§ TASK ITEM:
All that is needed is the number of lines in the records that contain the word "last", stated without anything else.

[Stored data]
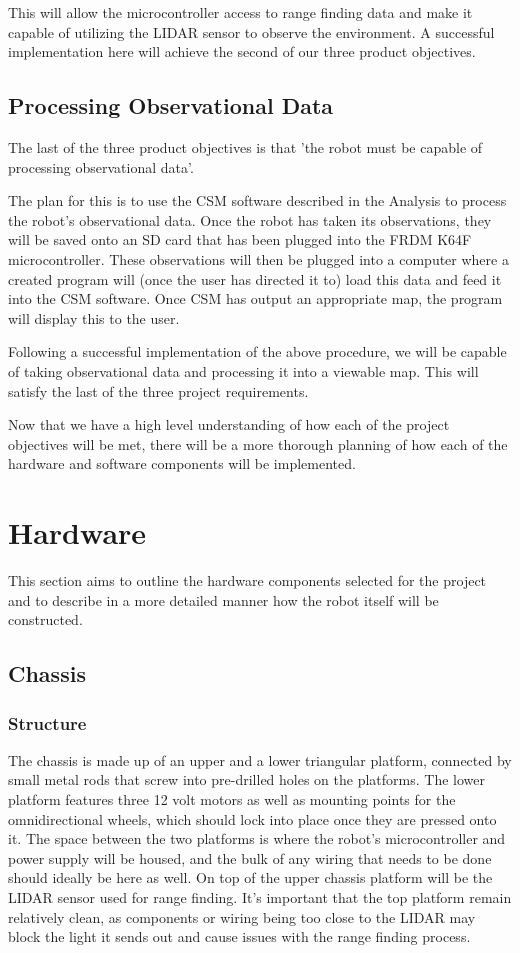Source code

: 		This will allow the microcontroller access to range finding data and make it capable of utilizing the LIDAR sensor to observe the environment. A successful implementation here will achieve the second of our three product objectives.
			
		\subsection{Processing Observational Data}
		The last of the three product objectives is that 'the robot must be capable of processing observational data'.
		
		The plan for this is to use the CSM software described in the Analysis to process the robot's observational data. Once the robot has taken its observations, they will be saved onto an SD card that has been plugged into the FRDM K64F microcontroller. These observations will then be plugged into a computer where a created program will (once the user has directed it to) load this data and feed it into the CSM software. Once CSM has output an appropriate map, the program will display this to the user.
		
		Following a successful implementation of the above procedure, we will be capable of taking observational data and processing it into a viewable map. This will satisfy the last of the three project requirements.
	
	\medskip
	Now that we have a high level understanding of how each of the project objectives will be met, there will be a more thorough planning of how each of the hardware and software components will be implemented.
	
	\section{Hardware}
	This section aims to outline the hardware components selected for the project and to describe in a more detailed manner how the robot itself will be constructed.
	
		\subsection{Chassis}
			\subsubsection{Structure}
			The chassis is made up of an upper and a lower triangular platform, connected by small metal rods that screw into pre-drilled holes on the platforms. The lower platform features three 12 volt motors as well as mounting points for the omnidirectional wheels, which should lock into place once they are pressed onto it. %
			The space between the two platforms is where the robot's microcontroller and power supply will be housed, and the bulk of any wiring that needs to be done should ideally be here as well. On top of the upper chassis platform will be the LIDAR sensor used for range finding. It's important that the top platform remain relatively clean, as components or wiring being too close to the LIDAR may block the light it sends out and cause issues with the range finding process.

§ ANSWER BELOW:
2